[Records to process — start]

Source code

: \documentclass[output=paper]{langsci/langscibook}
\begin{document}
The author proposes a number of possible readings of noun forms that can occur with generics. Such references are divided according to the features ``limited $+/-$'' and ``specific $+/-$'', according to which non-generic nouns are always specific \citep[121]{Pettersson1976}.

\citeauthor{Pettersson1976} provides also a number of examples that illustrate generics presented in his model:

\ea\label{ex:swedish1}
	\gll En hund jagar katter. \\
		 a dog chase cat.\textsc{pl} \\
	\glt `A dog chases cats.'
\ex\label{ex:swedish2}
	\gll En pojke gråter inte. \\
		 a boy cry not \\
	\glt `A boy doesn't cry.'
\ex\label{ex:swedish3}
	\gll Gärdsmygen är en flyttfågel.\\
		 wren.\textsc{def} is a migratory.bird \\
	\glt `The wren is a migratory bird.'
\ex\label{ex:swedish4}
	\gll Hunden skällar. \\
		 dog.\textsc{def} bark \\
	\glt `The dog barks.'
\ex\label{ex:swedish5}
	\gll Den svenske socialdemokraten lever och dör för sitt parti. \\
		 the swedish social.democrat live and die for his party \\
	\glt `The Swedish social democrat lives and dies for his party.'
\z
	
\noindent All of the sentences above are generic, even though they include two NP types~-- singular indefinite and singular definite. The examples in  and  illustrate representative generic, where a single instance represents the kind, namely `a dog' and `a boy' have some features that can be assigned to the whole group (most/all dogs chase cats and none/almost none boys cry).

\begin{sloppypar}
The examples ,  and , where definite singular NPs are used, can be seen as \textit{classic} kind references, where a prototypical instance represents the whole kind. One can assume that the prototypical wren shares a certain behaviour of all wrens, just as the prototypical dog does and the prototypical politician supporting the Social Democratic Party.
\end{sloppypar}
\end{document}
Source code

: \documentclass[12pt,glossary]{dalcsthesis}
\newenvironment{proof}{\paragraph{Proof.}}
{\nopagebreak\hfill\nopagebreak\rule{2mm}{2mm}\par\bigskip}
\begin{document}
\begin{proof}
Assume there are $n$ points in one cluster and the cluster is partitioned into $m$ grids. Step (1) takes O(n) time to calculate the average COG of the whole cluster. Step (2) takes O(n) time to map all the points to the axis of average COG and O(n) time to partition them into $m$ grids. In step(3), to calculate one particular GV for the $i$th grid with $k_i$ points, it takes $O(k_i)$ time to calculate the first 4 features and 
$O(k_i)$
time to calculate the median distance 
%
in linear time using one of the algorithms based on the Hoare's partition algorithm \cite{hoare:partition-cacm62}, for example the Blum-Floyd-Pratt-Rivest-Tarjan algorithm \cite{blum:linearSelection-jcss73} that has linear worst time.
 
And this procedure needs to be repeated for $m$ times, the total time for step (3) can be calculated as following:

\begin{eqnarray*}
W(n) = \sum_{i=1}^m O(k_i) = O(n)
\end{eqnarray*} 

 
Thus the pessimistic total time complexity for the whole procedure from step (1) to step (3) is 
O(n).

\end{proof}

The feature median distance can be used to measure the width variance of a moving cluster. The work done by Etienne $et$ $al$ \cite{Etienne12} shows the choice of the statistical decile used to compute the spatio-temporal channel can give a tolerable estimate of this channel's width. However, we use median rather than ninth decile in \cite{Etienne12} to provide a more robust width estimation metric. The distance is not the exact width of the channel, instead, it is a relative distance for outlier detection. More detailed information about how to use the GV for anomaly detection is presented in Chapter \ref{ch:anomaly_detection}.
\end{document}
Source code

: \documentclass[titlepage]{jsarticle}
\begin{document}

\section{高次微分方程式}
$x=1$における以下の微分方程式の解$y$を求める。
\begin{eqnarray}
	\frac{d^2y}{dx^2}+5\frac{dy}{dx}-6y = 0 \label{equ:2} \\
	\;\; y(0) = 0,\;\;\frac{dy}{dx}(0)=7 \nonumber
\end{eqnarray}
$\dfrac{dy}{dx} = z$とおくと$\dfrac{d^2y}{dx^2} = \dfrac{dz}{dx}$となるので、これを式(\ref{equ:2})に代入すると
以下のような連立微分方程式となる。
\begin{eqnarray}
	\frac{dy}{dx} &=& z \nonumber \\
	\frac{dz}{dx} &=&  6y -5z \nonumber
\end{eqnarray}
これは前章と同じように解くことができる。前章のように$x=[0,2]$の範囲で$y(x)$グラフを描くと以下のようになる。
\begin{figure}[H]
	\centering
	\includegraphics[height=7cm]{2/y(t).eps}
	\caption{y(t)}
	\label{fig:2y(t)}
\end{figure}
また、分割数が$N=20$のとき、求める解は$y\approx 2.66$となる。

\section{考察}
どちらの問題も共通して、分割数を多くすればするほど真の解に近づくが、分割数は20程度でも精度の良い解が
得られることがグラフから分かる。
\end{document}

[Records to process — finish]

Transcribe the material exactly, stopping after the "a migratory bird.'" line.

Source code

: \documentclass[output=paper]{langsci/langscibook}
\begin{document}
The author proposes a number of possible readings of noun forms that can occur with generics. Such references are divided according to the features ``limited $+/-$'' and ``specific $+/-$'', according to which non-generic nouns are always specific \citep[121]{Pettersson1976}.

\citeauthor{Pettersson1976} provides also a number of examples that illustrate generics presented in his model:

\ea\label{ex:swedish1}
	\gll En hund jagar katter. \\
		 a dog chase cat.\textsc{pl} \\
	\glt `A dog chases cats.'
\ex\label{ex:swedish2}
	\gll En pojke gråter inte. \\
		 a boy cry not \\
	\glt `A boy doesn't cry.'
\ex\label{ex:swedish3}
	\gll Gärdsmygen är en flyttfågel.\\
		 wren.\textsc{def} is a migratory.bird \\
	\glt `The wren is a migratory bird.'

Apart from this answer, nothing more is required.